Write out again, exactly, the lines of the listing below from the first one through the one that contains "1. loop through", and no other lines.

GIVEN DATA:
......

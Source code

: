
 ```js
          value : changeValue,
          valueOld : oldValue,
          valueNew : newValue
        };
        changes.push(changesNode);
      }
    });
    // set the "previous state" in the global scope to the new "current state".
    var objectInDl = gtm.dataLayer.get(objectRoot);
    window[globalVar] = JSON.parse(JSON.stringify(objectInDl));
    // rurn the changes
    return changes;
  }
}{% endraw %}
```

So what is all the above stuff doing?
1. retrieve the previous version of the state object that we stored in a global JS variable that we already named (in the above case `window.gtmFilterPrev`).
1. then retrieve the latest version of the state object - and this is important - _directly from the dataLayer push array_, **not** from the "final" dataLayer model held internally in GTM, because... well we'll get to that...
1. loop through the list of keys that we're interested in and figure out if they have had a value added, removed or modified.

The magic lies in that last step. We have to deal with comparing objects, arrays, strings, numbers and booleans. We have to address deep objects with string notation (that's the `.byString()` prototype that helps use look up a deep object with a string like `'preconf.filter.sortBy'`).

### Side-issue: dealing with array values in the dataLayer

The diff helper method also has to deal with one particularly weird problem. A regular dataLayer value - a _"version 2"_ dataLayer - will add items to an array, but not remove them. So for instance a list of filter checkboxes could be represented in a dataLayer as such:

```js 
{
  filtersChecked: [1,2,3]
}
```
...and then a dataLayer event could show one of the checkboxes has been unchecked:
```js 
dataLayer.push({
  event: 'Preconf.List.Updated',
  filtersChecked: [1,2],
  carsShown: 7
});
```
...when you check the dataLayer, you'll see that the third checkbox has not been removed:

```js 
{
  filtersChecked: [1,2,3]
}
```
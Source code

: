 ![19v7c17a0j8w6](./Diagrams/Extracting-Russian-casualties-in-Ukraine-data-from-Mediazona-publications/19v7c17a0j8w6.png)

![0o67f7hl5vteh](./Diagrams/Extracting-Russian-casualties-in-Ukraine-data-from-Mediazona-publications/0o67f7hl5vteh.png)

......

ANSWER:
Source code

:
 ```js
          value : changeValue,
          valueOld : oldValue,
          valueNew : newValue
        };
        changes.push(changesNode);
      }
    });
    // set the "previous state" in the global scope to the new "current state".
    var objectInDl = gtm.dataLayer.get(objectRoot);
    window[globalVar] = JSON.parse(JSON.stringify(objectInDl));
    // rurn the changes
    return changes;
  }
}{% endraw %}
```

So what is all the above stuff doing?
1. retrieve the previous version of the state object that we stored in a global JS variable that we already named (in the above case `window.gtmFilterPrev`).
1. then retrieve the latest version of the state object - and this is important - _directly from the dataLayer push array_, **not** from the "final" dataLayer model held internally in GTM, because... well we'll get to that...
1. loop through the list of keys that we're interested in and figure out if they have had a value added, removed or modified.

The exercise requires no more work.